Я еще раз обвел взглядом других ребят. Евгений Стариков отрешенно смотрел в пол, Петя Жарков с любопытством заглядывал мне в глаза, а Вася Долин испуганно глазел на Штерна. Времени, чтобы подумать совсем не было – с одной стороны меня одолевало чувство беспокойства. Это было именно беспокойство – страх ушел, когда мы вошли в кабинет к Штерну. Я колебался, стараясь все взвесить и осознанно подойти к этому решению, но прагматик из меня был никудышный, и чувство здравого смысла в очередной раз было отправлено в глубокий нокаут неистовым любопытством и жаждой перемен.
Я поставил подпись и товарищ Штерн, который ожидал моего решения в напряжении, даже улыбнулся и позволил себе очередной раз затянуться сигаретой.
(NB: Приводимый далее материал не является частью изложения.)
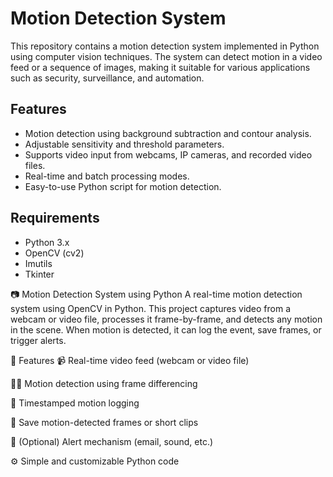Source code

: # Motion Detection System

This repository contains a motion detection system implemented in Python using computer vision techniques. The system can detect motion in a video feed or a sequence of images, making it suitable for various applications such as security, surveillance, and automation.

## Features

- Motion detection using background subtraction and contour analysis.
- Adjustable sensitivity and threshold parameters.
- Supports video input from webcams, IP cameras, and recorded video files.
- Real-time and batch processing modes.
- Easy-to-use Python script for motion detection.

## Requirements

- Python 3.x
- OpenCV (cv2)
- Imutils
- Tkinter

📷 Motion Detection System using Python
A real-time motion detection system using OpenCV in Python. This project captures video from a webcam or video file, processes it frame-by-frame, and detects any motion in the scene. When motion is detected, it can log the event, save frames, or trigger alerts.

🔧 Features
📹 Real-time video feed (webcam or video file)

🕵️‍♂️ Motion detection using frame differencing

📝 Timestamped motion logging

💾 Save motion-detected frames or short clips

🔔 (Optional) Alert mechanism (email, sound, etc.)

⚙️ Simple and customizable Python code


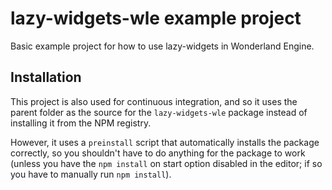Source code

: # lazy-widgets-wle example project

Basic example project for how to use lazy-widgets in Wonderland Engine.

## Installation

This project is also used for continuous integration, and so it uses the parent
folder as the source for the `lazy-widgets-wle` package instead of installing it
from the NPM registry.

However, it uses a `preinstall` script that automatically installs the package
correctly, so you shouldn't have to do anything for the package to work (unless
you have the `npm install` on start option disabled in the editor; if so you
have to manually run `npm install`).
- Ну, а вы что, товарищ Долин? - обратился он к последнему оставшемуся. – Тоже сомневаетесь?
Вася смотрел на меня, пытаясь угадать причину принятого мной решения, и голос Штерна заставил его немного отвлечься.
- Да, что ж я, в самом-то деле! – ударил он себя по лбу ладошкой. – Один единственный, что ли не подпишу? Я вот решения товарища Порушева ждал – кабы он отказался, я бы тоже не стал. Никогда ведь белой вороной не был и не буду!
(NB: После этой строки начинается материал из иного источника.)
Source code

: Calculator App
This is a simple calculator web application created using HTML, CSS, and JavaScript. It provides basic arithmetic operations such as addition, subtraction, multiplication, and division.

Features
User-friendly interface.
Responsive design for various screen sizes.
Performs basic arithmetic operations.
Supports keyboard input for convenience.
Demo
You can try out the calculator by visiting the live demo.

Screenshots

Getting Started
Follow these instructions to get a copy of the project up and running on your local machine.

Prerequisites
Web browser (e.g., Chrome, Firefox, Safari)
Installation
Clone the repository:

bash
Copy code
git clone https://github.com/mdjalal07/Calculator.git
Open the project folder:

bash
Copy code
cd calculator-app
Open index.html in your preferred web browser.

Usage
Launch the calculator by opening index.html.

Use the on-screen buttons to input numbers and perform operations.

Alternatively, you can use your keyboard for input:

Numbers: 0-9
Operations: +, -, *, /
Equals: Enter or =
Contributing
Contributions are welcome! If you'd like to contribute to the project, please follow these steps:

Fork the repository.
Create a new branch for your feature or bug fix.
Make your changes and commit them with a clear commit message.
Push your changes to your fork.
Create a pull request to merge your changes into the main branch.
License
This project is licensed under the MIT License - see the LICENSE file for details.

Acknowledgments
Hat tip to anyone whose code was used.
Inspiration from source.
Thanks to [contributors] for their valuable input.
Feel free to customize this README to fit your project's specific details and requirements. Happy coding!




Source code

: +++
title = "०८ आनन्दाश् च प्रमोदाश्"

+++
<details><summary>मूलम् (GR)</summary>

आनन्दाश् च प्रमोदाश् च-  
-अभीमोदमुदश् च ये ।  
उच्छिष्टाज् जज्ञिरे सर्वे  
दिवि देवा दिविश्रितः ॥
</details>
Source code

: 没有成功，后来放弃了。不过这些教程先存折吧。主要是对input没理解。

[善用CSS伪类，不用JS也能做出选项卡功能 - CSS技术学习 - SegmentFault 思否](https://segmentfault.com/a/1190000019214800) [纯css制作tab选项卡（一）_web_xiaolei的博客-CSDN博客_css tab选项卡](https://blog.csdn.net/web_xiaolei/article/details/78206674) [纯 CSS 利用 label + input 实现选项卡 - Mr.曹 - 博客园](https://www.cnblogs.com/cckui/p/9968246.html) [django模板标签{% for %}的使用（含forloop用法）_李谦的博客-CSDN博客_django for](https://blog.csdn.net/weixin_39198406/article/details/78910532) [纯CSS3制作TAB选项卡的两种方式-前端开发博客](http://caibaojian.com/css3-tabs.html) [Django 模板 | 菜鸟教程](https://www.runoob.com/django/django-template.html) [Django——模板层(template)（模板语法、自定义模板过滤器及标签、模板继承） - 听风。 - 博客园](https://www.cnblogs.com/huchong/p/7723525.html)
- А иногда полезно, знаете ли! Не стоит ввязываться в это только потому, что вы не хотите быть белой вороной. Возможно, вы видите этих людей первый и последний раз.
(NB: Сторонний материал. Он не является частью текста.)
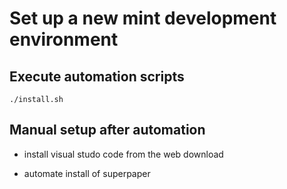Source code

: # Set up a new mint development environment


## Execute automation scripts

`./install.sh`

## Manual setup after automation

* install visual studo code from the web download

* automate install of superpaper
 


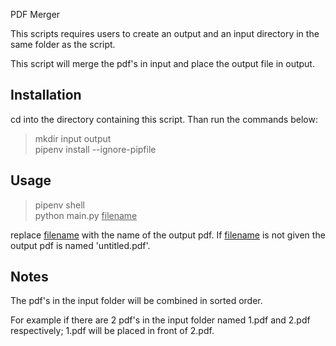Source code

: PDF Merger

This scripts requires users to create an output and an input directory in the same folder as the script.

This script will merge the pdf's in input and place the output file in output.

## Installation

cd into the directory containing this script. Than run the commands below:

> mkdir input output  
> pipenv install --ignore-pipfile

## Usage

> pipenv shell  
> python main.py <u>filename</u>

replace <u>filename</u> with the name of the output pdf. If <u>filename</u> is not given
the output pdf is named 'untitled.pdf'.

## Notes

The pdf's in the input folder will be combined in sorted order.

For example if there are 2 pdf's in the input folder named 1.pdf and 2.pdf respectively;
1.pdf will be placed in front of 2.pdf.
- Будь, что будет! – махнул рукой Вася и подал Штерну. Тот лишь пожал плечами, но с жадностью вырвал из рук Долина документ.
- Мои поздравления, товарищи, - торжественно проговорил он. – Добро пожаловать в Георгиевский Кооператив. Для вас этот день навсегда останется в памяти.
Он затушил сигарету и принялся собирать вещи: достал папки с нашими делами и вложил в каждую из них подписанные нами документы.
- Постойте, - сказал недоумевающий Жарков. –А как насчет того, чтобы объяснить нам все про этот кооператив? Неужели мы вот так разойдемся? Мы все ждем объяснений, товарищ Штерн.
В ответ на эту реплику Исаак лишь улыбнулся.
- К сожалению для вас, товарищи, и к счастью для меня, в мои обязанности не входит разъяснение кандидатам теоретических основ службы в организации. Для этого существует целое отделение, занимающееся обучением сотрудников кооператива. Вам предстоит пройти курс обучения под руководством опытнейшего преподавателя Бронислава Борисовича Барсукова. Центр обучения находится в этом же здании на цокольном этаже. Теперь стены ГК (так мы сокращенно называем нашу организацию) станут для вас родными.
Штерн деликатно указал нам на выход, и нам ничего более не оставалось, как покинуть его кабинет.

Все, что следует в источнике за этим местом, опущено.